___ Data records ___

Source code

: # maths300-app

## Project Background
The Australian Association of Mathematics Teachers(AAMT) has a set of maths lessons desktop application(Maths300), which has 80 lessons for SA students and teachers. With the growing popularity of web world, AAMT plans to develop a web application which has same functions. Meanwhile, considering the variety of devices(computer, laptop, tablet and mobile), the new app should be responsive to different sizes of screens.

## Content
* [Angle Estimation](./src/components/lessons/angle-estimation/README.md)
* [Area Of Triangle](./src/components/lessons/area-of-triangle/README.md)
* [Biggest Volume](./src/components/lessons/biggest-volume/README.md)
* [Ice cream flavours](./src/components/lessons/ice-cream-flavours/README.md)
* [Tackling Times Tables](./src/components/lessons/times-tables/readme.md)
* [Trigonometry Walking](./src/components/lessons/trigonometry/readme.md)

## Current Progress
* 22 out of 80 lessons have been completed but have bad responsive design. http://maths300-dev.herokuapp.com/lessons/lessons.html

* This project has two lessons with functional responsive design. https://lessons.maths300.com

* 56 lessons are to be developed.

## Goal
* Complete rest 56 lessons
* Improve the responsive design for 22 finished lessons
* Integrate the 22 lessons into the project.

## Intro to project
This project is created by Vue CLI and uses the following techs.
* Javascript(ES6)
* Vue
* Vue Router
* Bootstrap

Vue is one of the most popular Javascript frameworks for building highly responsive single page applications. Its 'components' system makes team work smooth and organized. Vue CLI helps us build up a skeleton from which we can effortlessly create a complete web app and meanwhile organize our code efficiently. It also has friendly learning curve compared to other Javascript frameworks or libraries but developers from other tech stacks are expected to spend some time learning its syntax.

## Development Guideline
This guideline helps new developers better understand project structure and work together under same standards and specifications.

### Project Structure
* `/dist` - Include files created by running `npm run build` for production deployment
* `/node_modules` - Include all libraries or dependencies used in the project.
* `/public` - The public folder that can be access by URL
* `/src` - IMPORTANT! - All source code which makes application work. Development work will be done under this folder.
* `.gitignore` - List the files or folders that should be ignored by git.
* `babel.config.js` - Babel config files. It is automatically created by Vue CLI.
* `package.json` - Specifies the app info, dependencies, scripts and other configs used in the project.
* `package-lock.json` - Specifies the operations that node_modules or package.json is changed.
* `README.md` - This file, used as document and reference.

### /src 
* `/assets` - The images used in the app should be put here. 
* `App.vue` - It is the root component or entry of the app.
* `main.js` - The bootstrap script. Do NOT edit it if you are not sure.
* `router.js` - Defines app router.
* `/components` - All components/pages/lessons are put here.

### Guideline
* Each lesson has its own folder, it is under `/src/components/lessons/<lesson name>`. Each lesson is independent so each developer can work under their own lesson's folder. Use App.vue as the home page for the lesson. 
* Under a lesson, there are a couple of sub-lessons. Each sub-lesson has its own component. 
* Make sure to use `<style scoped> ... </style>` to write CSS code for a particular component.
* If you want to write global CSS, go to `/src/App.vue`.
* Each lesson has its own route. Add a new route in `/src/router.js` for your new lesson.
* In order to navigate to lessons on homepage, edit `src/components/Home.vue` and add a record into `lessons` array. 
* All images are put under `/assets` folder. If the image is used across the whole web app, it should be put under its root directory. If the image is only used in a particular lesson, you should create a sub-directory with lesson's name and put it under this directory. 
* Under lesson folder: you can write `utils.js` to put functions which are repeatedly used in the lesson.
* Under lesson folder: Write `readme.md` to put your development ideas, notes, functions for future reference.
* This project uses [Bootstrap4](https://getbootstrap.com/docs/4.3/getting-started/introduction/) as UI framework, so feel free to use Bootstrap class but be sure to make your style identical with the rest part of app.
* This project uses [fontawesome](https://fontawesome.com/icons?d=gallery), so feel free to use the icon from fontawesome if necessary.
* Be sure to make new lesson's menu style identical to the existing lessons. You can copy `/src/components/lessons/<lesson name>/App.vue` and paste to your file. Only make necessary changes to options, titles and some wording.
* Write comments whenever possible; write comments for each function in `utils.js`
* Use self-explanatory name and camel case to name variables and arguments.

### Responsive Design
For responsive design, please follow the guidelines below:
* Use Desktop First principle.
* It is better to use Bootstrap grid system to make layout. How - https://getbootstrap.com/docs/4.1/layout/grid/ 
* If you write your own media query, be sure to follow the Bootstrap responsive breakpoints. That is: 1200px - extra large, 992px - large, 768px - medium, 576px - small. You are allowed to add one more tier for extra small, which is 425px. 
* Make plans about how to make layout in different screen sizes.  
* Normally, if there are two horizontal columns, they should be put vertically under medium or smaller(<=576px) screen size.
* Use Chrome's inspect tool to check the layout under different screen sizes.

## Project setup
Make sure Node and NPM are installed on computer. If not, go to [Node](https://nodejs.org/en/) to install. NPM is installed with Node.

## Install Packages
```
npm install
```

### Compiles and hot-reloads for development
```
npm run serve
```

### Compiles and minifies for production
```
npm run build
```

___

Work required =
In the entries above, identify every line with the string "style".

Reply to the task =
* Make sure to use `<style scoped> ... </style>` to write CSS code for a particular component.
* This project uses [Bootstrap4](https://getbootstrap.com/docs/4.3/getting-started/introduction/) as UI framework, so feel free to use Bootstrap class but be sure to make your style identical with the rest part of app.
* Be sure to make new lesson's menu style identical to the existing lessons. You can copy `/src/components/lessons/<lesson name>/App.vue` and paste to your file. Only make necessary changes to options, titles and some wording.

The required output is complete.